# [Data shown]

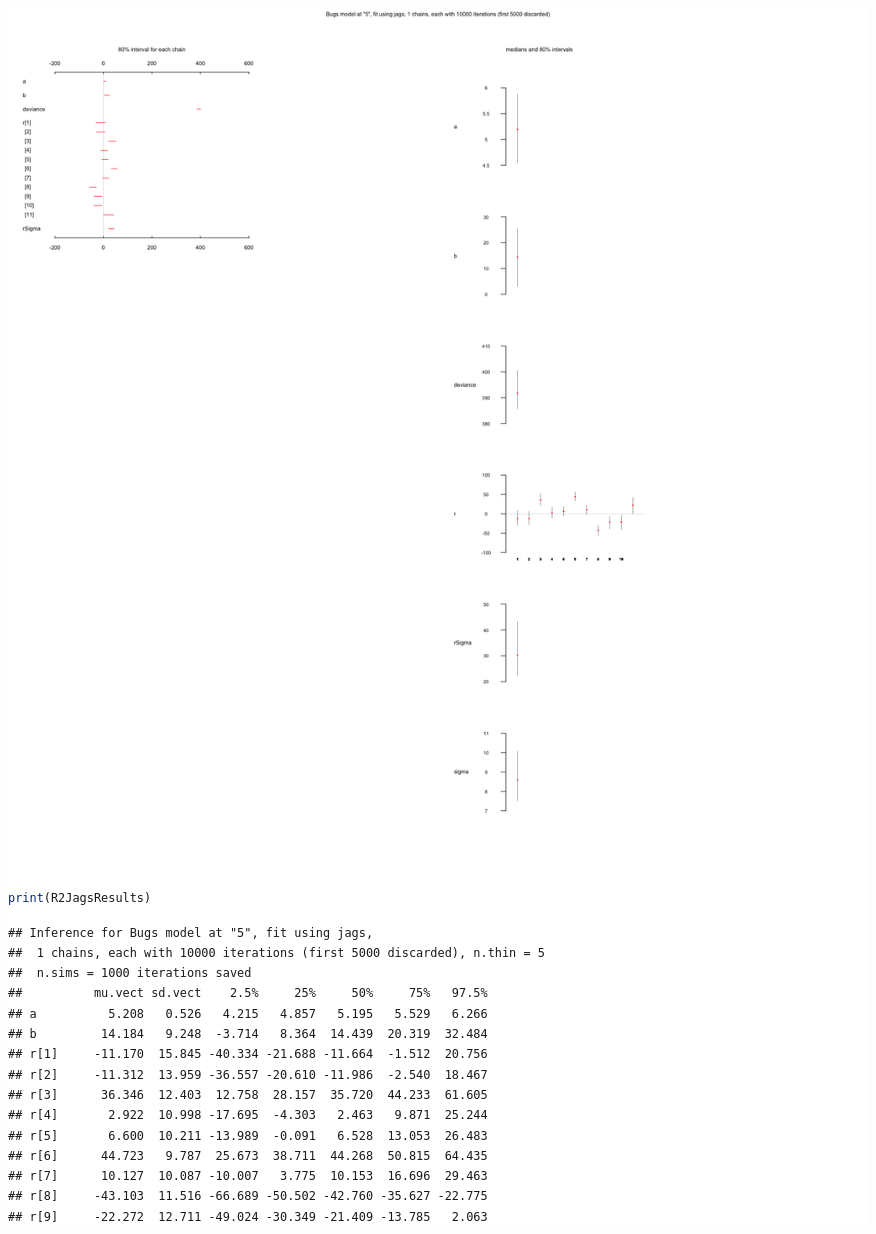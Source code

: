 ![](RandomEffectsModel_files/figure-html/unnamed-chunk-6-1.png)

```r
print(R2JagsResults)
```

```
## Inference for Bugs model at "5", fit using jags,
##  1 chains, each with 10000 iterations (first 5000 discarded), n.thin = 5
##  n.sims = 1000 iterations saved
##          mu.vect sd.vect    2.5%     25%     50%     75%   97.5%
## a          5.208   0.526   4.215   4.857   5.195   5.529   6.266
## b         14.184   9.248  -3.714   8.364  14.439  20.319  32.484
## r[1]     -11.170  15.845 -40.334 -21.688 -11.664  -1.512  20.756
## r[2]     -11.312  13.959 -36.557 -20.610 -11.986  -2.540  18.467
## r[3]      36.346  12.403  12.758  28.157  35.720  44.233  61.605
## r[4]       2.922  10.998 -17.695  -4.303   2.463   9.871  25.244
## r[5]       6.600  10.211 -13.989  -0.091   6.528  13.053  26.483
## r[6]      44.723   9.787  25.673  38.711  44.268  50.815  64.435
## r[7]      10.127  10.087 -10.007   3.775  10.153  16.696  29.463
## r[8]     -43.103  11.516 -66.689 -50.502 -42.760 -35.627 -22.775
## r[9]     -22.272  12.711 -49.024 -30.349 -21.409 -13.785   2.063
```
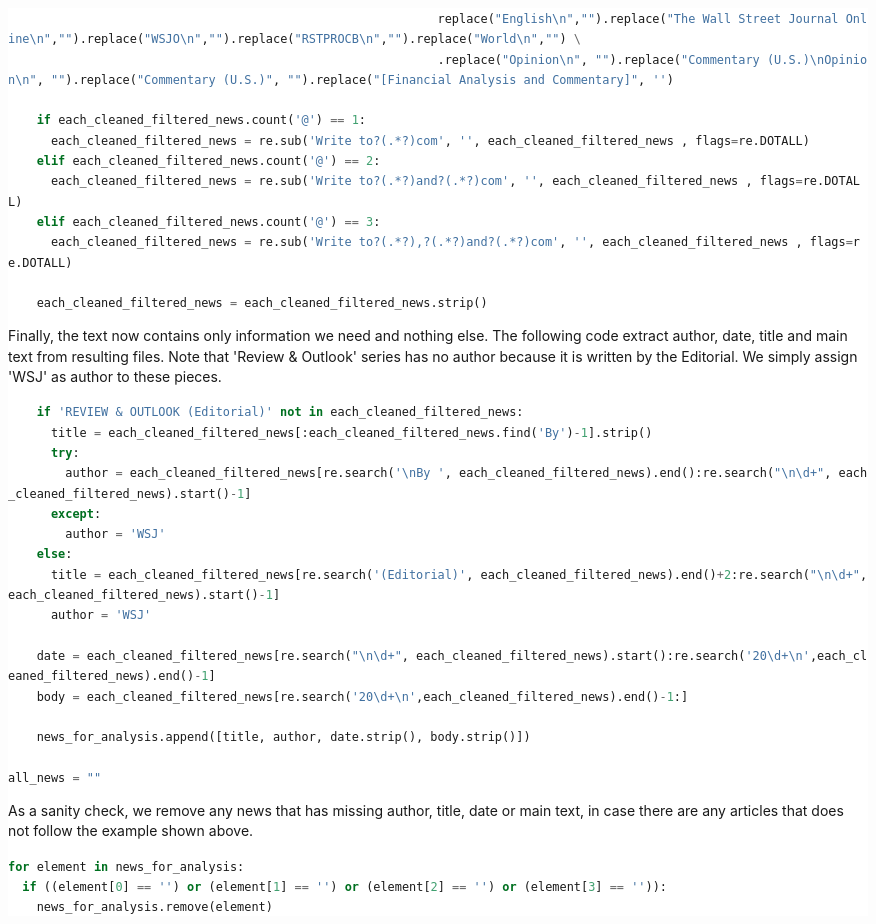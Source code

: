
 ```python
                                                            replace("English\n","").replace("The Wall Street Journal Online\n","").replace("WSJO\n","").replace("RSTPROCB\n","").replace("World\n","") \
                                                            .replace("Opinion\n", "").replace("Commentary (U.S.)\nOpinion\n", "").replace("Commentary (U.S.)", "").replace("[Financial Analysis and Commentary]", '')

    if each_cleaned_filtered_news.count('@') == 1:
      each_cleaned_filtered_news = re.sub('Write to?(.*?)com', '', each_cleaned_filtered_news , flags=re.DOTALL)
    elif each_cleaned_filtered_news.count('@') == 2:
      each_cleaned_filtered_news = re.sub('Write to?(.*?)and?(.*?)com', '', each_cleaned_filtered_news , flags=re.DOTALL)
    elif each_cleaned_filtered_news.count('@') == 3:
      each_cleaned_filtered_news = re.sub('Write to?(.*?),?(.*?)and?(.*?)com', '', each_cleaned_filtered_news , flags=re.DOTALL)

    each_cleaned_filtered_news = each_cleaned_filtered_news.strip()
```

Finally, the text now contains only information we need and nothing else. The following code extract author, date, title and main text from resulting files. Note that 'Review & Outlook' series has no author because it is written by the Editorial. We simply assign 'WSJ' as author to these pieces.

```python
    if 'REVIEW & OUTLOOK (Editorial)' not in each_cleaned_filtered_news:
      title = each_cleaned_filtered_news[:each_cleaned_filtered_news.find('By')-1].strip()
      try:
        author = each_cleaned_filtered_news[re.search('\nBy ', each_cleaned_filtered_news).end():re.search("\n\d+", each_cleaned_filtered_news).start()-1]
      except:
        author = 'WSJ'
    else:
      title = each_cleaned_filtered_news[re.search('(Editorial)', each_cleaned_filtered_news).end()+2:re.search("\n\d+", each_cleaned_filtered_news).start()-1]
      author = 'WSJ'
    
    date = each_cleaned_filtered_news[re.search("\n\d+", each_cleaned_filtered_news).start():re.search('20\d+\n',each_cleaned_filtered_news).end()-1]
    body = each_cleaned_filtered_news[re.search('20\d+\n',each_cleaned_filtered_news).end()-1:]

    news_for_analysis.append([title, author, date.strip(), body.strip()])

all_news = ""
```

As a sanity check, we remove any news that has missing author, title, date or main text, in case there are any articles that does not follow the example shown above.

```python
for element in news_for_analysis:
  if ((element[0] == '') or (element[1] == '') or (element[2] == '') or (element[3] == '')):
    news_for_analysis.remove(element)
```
* * *
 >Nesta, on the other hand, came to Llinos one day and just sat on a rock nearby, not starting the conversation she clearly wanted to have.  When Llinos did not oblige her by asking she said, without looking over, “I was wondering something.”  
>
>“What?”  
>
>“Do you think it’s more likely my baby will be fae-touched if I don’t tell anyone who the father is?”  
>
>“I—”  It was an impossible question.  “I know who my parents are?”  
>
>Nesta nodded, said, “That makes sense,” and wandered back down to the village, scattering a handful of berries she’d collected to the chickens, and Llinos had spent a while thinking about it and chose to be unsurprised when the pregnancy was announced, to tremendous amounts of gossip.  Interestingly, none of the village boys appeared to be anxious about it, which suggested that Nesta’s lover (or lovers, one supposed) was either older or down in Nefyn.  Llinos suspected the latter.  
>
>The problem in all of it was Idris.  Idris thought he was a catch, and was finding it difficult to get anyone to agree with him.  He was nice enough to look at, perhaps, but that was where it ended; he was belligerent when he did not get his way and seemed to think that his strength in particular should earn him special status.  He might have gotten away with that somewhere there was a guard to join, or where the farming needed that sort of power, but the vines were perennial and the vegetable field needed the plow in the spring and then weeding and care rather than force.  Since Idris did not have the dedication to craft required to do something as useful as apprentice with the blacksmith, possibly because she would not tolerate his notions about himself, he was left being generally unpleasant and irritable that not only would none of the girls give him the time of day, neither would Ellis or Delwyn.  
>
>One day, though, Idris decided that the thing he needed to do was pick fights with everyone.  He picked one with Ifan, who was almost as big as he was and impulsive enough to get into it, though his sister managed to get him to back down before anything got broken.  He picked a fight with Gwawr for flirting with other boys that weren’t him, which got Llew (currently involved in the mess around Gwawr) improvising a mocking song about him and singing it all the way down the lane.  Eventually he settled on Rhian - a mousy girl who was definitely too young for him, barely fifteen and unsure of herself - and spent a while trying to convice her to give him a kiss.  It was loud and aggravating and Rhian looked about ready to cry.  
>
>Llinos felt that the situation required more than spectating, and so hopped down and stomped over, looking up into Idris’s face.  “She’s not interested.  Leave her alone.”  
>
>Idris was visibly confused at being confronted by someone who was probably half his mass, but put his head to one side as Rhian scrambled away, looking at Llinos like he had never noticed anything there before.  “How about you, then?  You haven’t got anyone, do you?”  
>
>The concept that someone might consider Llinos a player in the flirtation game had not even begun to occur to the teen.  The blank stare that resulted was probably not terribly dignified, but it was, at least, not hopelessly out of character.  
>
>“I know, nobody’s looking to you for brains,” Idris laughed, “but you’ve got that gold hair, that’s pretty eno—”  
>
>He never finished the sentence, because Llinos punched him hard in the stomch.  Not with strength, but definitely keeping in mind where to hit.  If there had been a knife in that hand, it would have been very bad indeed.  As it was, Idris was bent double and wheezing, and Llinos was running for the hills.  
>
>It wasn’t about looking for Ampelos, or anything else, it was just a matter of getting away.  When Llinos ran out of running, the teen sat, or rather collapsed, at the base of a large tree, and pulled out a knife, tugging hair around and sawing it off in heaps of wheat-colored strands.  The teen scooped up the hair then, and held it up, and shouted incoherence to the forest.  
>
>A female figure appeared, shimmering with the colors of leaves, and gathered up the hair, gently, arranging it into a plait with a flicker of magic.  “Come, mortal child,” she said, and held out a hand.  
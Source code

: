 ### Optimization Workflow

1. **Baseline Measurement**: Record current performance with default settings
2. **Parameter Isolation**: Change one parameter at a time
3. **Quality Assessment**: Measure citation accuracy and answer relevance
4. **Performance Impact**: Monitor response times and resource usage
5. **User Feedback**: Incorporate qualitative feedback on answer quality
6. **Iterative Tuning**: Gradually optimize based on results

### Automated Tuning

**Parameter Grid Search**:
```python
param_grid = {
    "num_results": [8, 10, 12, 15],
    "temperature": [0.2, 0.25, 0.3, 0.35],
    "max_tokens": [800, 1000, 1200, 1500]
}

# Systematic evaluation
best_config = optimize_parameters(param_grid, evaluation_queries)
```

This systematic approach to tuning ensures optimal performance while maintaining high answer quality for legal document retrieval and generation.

# [Prompt]
How many lines of the material above hold "figure"? Answer with that number alone.

# [Task answer]
2